A Field is a set of numbers in a particular Dimension, on which, the four basic mathematical operations, namely, addition, subtraction, multiplication, and division are valid. In mathematics, a Field is reprseneted as a hollow capital letter, such as $\mathbb{R}$, which represents a Field of real numbers, etc.
One can associate Dimensionality with a Field by raising the Field letter with the Dimension. For example, the Field $\mathbb{R}^4$ represents a Field of all four-dimensional vectors of the form $\begin{bmatrix} a & b & c &d \end{bmatrix}$. In general, an N-dimensional Field of real number vectors is represented as $\mathbb{R}^N$.
Subspaces
A Subspace is the set of all vectors that can be created by all possible linear combinations of vector-scalar multiplication for a given set of vectors in $\mathbb{R}^N$ and all scalars in $\mathbb{R}$. Subspaces are often indicated using italicized upper-case letters, such as, $\textit{V}$.
In other words, a vector subspace must satisfy the following criteria:
Closure Property - must be closed under addition and scalar multiplication
Origin Property - must contain the Zero vector (a vector with all zero elements, which is equivalent to the origin in a 2-dimensional case)

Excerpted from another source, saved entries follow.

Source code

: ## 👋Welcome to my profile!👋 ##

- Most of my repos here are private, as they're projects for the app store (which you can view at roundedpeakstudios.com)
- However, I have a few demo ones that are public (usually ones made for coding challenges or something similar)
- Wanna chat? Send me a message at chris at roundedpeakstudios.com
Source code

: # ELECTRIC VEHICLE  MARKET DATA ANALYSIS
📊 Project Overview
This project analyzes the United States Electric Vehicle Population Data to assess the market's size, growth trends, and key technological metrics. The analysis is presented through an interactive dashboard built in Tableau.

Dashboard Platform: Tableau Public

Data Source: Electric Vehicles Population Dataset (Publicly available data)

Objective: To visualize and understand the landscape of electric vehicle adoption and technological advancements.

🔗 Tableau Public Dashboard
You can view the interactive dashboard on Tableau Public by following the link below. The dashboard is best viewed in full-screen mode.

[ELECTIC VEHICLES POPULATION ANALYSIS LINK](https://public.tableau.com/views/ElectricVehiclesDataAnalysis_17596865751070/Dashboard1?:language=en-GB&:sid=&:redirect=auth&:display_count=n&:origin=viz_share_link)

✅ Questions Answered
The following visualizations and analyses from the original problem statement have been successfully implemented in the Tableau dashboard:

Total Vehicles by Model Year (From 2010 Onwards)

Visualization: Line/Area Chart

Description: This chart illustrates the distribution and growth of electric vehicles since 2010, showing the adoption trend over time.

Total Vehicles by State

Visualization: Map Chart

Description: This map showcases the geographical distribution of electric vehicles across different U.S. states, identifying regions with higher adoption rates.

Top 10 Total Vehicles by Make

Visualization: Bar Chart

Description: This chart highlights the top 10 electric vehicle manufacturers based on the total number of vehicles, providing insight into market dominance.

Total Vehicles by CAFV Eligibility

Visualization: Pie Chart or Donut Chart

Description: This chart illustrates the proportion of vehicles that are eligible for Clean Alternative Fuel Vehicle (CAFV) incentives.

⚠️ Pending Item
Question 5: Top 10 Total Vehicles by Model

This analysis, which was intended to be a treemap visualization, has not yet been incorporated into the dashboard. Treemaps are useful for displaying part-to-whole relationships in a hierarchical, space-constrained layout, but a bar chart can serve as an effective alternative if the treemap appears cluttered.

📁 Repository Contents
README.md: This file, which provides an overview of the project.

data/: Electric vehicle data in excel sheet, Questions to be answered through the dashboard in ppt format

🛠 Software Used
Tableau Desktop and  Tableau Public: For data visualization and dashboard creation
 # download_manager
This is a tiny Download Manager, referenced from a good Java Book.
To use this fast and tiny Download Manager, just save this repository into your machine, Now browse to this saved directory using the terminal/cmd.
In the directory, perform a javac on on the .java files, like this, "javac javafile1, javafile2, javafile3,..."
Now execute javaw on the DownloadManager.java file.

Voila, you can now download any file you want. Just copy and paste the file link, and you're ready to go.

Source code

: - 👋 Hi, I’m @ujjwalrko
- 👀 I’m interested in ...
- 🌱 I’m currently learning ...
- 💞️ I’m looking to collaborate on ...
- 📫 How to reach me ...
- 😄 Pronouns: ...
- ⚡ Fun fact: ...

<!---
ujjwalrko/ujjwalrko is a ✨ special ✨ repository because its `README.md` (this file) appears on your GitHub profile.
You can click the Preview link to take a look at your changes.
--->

The simplest linear combination is a scalar multiplication operation (scaling) of a vector. That is, for a given vector $\vec{a}$, one can create the other vectors in the same Subspace by performing a scalar multiplication $\lambda \vec{a}$, where the scalar $\lambda \in \mathbb{R}$. The set of new vectors created from $\lambda \vec{a}$ is said to be in the same Subspace as the original vector $\vec{a}$. Another linear combination could be the addition operation on two or more vectors (from the same Subspace) such as $\lambda\vec{a} + \mu\vec{b}$ or $\lambda\vec{a} - \mu\vec{b}$.
In mathematical terms, if $\vec{a}, \vec{b} \in \textit{V}$ and $\lambda, \mu \in \mathbb{R}$, then $\lambda\vec{a} + \mu\vec{b} \in V$, where $\textit{V}$ is a Vector Subspace.
Linear Dependence
A set of vectors are said to be Linearly Dependent if some scalar combination of the vectors can form the zero vector (a vector with all zero elements).
Mathematically, $\lambda_1\vec{a_1} + \lambda_2\vec{a_2} + ... + \lambda_n\vec{a_n} = \textbf{0}_n$, where $\lambda_1, \lambda_2, .., \lambda_n \in \mathbb{R}$, where atleast one $\lambda_n \ne 0$.
The following set of vectors from the 3-dimensional space are linearly dependant:
$\vec{a} = \begin{bmatrix} 0 \\ 7 \\ 2 \end{bmatrix}$
$\vec{b} = \begin{bmatrix} 1 \\ 2 \\ 6 \end{bmatrix}$
$\vec{c} = \begin{bmatrix} -2 \\ 17 \\ -6 \end{bmatrix}$
We can show $(-3)\vec{a} + 2\vec{b} + \vec{c} = \begin{bmatrix} 0 \\ 0 \\ 0 \end{bmatrix}$
Basis Vector
A Basis is a set of vectors that are linearly independent of each other and can be linearly combined to generate other vectors in the vector space they belong to.
The unit vectors $\begin{bmatrix} 1 \\ 0 \end{bmatrix}$ and $\begin{bmatrix} 0 \\ 1 \end{bmatrix}$ from the 2-dimensional vector space are referred to as the Standard Orthogonal basis vectors.